A Business Encyclopedia

Channel Conflict Management

Definition: The Channel Conflict arises when the channel partners such as manufacturer, wholesaler, distributor, retailer, etc. compete against each other for the common sale with the same brand.

In other words, there is a conflict among the channel partners when one prevents the other from achieving its objective. It results in a huge loss for all the partners in the channel.

Types of Channel conflict

types of channel conflict-final

  1. Vertical Channel Conflict: This type of conflict arises between the different levels in the same channel.
    E.g.The conflict between the manufacturer and the wholesaler regarding price, quantity, marketing activities, etc.
  2. Horizontal Channel Conflict: This type of conflict arises between the same level in the same channel.
    E.g. The conflict between two retailers of the same manufacturer faces disparity in terms of sales target, area coverage, promotional schemes, etc.
  3. Multichannel Conflict: This type of conflict arises between the different market channels participating in the common sale for the same brand.
    E.g. If a manufacturer uses two market channels, first is the official website through which the products and services are sold. The second channel is the traditional channel i.e. through wholesaler and retailer. If the product is available at a much lower price on a website than is available with the retailer, the multichannel conflict arises.

 Causes of Channel conflict

Following are some of the causes that give birth to the channel conflict:

causes of channel conflict

  • Goal incompatibility: Different partners in the channel of distribution have different goals that may or may not coincide with each other and thus result in conflict.

    E.g. The manufacturer wants to achieve the larger market share by adopting the market penetration strategy i.e. offering a product at low price and making the profits in the long run, whereas the dealer wants to sell the product at a high cost i.e. market skimming strategy and earn huge profits in the short run.

  • Ambiguous Roles: The channel partners may not have a clear picture of their role i.e. what they are supposed to do, which market to cater, what pricing strategy is to be adopted, etc.

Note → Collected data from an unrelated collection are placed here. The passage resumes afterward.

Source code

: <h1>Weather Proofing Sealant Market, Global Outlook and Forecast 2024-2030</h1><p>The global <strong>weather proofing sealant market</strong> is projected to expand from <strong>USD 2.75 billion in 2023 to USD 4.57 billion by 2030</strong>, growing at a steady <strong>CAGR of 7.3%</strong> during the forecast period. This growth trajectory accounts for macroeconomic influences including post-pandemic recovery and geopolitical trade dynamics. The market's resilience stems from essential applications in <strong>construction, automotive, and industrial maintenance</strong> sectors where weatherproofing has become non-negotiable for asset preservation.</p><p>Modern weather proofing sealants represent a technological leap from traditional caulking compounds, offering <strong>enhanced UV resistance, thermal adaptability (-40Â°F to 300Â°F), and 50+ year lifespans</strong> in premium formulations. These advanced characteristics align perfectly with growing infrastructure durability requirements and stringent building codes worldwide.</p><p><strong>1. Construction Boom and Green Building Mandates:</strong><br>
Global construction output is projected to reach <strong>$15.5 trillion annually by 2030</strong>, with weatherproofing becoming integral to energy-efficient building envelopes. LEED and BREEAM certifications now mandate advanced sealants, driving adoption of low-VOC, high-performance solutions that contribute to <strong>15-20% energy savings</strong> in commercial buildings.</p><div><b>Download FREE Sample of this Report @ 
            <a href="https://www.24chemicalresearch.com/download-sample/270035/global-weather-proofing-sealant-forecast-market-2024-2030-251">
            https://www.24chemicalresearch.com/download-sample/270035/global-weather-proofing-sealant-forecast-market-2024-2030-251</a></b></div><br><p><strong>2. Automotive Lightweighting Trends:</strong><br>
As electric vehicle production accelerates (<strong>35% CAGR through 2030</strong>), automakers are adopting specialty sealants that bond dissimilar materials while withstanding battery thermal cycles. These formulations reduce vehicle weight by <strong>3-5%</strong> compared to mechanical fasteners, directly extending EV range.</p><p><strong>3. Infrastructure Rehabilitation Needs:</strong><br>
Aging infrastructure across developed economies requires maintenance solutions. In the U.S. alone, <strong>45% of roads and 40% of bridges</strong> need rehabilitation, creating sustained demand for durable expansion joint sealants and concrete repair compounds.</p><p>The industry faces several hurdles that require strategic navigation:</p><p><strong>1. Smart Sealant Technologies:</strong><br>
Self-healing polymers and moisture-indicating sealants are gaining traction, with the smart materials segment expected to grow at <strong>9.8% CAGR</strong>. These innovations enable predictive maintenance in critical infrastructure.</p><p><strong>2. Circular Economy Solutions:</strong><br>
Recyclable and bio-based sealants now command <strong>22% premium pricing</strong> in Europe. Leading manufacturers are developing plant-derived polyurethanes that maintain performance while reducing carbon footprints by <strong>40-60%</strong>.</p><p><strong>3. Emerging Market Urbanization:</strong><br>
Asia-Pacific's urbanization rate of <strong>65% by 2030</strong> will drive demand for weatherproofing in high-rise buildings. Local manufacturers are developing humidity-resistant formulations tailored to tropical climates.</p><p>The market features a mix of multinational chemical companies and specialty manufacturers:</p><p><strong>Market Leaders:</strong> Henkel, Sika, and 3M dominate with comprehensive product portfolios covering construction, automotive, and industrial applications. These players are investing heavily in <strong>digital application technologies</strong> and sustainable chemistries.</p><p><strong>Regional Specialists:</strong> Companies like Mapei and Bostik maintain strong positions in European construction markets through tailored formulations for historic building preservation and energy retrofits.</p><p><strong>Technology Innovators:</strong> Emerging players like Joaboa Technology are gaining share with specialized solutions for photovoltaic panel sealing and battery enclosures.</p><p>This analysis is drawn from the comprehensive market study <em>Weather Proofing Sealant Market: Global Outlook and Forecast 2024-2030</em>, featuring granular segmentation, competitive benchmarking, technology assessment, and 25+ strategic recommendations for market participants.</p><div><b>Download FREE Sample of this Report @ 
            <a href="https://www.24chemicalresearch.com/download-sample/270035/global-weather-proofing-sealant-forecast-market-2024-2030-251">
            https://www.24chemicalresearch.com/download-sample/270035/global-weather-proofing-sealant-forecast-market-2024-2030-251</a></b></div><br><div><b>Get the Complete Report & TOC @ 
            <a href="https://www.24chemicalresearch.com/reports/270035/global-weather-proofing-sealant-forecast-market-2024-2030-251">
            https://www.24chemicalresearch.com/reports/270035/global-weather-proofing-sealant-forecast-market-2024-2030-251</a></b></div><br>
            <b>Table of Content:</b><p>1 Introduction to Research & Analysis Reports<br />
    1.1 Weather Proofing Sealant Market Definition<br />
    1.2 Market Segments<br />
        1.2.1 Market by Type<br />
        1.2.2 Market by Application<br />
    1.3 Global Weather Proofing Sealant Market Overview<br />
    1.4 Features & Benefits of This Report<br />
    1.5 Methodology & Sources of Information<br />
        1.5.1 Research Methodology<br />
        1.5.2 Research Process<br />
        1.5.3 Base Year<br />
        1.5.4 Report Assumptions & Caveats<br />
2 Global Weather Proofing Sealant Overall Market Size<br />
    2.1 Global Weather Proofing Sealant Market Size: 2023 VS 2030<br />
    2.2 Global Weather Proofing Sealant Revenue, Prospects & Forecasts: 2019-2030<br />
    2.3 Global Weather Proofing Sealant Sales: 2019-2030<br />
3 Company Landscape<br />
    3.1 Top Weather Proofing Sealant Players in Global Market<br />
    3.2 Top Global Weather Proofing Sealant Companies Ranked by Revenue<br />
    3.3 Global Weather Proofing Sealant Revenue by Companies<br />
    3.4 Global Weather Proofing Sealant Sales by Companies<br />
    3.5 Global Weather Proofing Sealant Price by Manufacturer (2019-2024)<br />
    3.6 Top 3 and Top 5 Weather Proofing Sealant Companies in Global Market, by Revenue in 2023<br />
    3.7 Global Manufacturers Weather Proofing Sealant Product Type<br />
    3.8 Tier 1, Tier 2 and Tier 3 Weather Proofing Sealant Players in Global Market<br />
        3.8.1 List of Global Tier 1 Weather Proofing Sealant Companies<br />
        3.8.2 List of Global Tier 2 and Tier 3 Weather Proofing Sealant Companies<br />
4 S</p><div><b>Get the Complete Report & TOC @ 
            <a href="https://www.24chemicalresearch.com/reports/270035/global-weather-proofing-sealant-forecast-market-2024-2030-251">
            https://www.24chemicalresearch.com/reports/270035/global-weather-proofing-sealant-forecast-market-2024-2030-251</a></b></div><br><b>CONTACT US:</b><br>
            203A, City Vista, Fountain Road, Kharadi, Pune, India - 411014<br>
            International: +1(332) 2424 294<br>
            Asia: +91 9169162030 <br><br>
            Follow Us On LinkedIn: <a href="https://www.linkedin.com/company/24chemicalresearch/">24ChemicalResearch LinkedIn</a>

    E.g. The manufacturer may sell its products through its direct sales force in the same area where the authorized dealer is supposed to sell; this may result in the conflict.

  • Different Perceptions: The channel partners may have different perceptions about the market conditions that hampers the business as a whole thereby leading to the conflict.

    E.g. The manufacturer is optimistic about the change in the price of the product whereas the dealer feels the negative impact of price change on the customers.

  • Manufacturer dominating the Intermediaries: The intermediaries such as the wholesaler, distributor, retailer, etc. carry the process of distribution of goods and services for the manufacturer. And if the manufacturer makes any change in the price, product, marketing activity the same has to be implemented with an immediate effect thereby reflecting the huge dependence of intermediaries on the manufacturer.

    E.g. If the manufacturer changes the promotional scheme of a product with the intention to cut the cost, the retailer may find it difficult to sell the product without any promotional scheme and hence the conflict arises.

  • Lack of Communication: This is one of the major reasons that lead to the conflict among the channel partners. If any partner is not communicated about any changes on time will hamper the distribution process and will result in disparity.

    E.g. If retailer urgently requires the stock and the wholesaler didn’t inform him about the availability of time may lead to the conflict between the two.

Managing the Channel Conflict

In order to overcome the destructive channel conflict some solutions are listed below:

solutions to the channel conflict

  • Subordinate Goals: The channel partners must decide a single goal in terms of either increased market share, survival, profit maximization, high quality, customer satisfaction, etc. with the intention to avoid conflicts.
  • Exchanging employees: one of the best ways to escape channel conflict is to swap employees between different levels i.e. two or more persons can shift to a dealer level from the manufacturer level and from wholesale level to the retailer level on a temporary basis. By doing so, everyone understands the role and operations of each other thereby reducing the role ambiguities.
  • Trade associations: Another way to overcome the channel conflict is to form the association between the channel partners. This can be done through joint membership among the intermediaries. Every channel partner works as one entity and works unanimously.
  • Co-optation: Under this, any leader or an expert in another organization is included in the advisory committee, board of directors, or grievance redressal committees to reduce the conflicts through their expert opinions.
  • Diplomacy, Mediation and Arbitration: when the conflict becomes critical then partners have to resort to one of these methods.

    In Diplomacy, the partners in the conflict send one person from each side to resolve the conflict.

    In Mediation, the third person is involved who tries to resolve the conflict through his skills of conciliation.

    In Arbitration, when both the parties agree to present their arguments to the arbitrator and agree to his decision.

  • Legal resource: When the conflict becomes crucial and cannot be resolved through any above mentioned ways, the channel partners may decide to file a lawsuit.

Thus, it is a fundamental responsibility of every organization to maintain harmonious relations with its channel partners as the conflict between these may result in huge losses for each involved in the channel including the manufacturing company.